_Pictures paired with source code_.
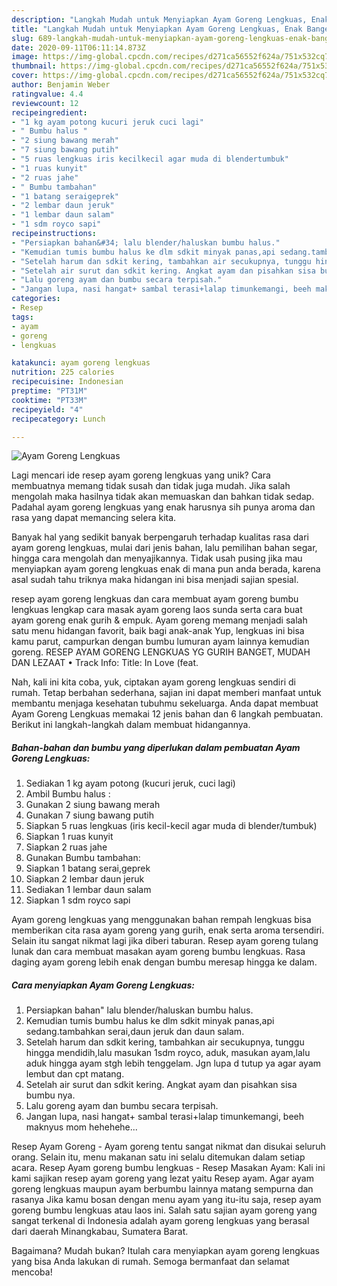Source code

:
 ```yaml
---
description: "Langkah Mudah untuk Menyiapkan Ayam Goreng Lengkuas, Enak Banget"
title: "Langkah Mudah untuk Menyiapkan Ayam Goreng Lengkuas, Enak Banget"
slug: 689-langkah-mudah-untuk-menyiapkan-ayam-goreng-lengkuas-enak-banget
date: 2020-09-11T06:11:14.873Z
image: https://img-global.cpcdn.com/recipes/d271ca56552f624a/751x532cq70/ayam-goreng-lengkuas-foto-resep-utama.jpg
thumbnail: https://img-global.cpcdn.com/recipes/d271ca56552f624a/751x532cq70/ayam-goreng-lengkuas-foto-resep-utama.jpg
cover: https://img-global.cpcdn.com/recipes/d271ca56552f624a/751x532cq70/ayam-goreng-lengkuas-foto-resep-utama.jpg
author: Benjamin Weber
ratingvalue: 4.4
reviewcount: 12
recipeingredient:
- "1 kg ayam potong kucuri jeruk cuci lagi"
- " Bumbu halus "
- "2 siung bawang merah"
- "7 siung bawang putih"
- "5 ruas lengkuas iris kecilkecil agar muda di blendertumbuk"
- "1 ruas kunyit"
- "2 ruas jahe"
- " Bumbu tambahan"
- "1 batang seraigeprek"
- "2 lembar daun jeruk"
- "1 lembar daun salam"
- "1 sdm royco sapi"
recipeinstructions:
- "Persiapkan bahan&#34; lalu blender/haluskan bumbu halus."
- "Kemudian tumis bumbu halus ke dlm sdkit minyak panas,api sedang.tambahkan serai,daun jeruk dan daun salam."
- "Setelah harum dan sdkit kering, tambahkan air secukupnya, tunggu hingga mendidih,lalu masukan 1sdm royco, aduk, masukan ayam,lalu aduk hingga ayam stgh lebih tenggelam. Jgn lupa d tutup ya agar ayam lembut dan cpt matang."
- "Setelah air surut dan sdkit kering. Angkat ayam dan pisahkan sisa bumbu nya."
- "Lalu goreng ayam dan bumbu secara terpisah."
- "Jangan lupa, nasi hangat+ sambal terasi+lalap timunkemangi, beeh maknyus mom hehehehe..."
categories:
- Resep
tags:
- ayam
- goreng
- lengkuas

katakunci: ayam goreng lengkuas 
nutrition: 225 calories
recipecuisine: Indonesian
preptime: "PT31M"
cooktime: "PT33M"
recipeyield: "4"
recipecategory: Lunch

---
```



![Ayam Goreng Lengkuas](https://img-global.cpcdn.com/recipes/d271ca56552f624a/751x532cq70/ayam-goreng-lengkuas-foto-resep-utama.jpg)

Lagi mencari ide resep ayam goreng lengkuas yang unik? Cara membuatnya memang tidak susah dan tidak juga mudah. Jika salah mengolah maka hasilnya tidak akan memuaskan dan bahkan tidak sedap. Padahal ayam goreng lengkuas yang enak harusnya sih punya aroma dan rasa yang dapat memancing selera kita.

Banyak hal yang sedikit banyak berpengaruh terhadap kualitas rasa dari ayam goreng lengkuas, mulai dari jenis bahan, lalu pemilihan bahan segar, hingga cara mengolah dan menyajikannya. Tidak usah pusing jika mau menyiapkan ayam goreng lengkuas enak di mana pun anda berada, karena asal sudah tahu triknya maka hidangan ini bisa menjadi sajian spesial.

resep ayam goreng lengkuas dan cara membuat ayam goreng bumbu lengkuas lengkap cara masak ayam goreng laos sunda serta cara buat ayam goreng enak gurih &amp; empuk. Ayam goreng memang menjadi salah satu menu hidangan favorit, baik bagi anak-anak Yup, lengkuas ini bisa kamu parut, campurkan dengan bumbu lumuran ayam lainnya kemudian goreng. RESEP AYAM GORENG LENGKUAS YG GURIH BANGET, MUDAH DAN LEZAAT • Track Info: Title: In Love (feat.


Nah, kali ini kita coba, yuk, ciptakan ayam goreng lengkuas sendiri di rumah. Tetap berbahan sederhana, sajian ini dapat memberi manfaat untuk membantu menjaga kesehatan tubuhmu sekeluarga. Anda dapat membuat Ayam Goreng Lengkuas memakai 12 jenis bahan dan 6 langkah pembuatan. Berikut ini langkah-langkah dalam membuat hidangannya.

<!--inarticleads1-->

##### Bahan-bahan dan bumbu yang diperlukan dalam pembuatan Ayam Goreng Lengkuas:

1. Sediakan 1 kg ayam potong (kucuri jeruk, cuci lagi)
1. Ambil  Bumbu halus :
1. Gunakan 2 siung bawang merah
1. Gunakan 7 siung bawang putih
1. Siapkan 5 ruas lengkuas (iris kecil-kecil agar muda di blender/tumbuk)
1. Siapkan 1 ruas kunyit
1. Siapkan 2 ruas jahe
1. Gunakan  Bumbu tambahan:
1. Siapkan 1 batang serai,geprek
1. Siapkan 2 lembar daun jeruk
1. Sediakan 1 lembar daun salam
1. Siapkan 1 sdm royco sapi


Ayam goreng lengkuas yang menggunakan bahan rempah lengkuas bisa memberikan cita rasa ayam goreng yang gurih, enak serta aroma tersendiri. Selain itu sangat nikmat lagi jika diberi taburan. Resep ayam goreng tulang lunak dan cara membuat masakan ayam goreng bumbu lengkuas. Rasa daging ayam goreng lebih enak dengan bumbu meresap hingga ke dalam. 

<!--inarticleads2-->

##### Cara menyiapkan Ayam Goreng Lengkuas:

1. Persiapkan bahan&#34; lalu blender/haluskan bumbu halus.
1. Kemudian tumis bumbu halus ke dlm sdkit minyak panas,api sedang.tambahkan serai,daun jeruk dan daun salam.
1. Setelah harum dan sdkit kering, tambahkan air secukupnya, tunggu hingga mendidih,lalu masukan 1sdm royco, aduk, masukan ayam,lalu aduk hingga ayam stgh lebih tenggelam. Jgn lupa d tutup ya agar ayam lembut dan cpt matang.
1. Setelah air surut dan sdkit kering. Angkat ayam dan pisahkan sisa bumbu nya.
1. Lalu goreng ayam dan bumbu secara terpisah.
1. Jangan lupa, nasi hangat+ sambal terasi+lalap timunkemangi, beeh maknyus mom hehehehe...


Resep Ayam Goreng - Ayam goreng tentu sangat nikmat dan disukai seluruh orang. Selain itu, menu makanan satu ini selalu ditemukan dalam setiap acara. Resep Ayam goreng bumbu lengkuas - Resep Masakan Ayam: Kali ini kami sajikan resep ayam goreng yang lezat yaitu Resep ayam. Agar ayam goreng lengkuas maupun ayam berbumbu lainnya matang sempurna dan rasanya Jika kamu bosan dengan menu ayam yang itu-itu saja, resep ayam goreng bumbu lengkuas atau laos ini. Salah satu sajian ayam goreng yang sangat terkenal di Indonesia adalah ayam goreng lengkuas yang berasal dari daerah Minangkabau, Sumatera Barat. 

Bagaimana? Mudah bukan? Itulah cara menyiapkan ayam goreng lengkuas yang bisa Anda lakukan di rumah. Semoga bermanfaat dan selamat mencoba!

_Exercise brief_. Where does the string "tunggu" occur in the data above? Copy every line that holds it.

_Task output_.
- "Setelah harum dan sdkit kering, tambahkan air secukupnya, tunggu hingga mendidih,lalu masukan 1sdm royco, aduk, masukan ayam,lalu aduk hingga ayam stgh lebih tenggelam. Jgn lupa d tutup ya agar ayam lembut dan cpt matang."
1. Setelah harum dan sdkit kering, tambahkan air secukupnya, tunggu hingga mendidih,lalu masukan 1sdm royco, aduk, masukan ayam,lalu aduk hingga ayam stgh lebih tenggelam. Jgn lupa d tutup ya agar ayam lembut dan cpt matang.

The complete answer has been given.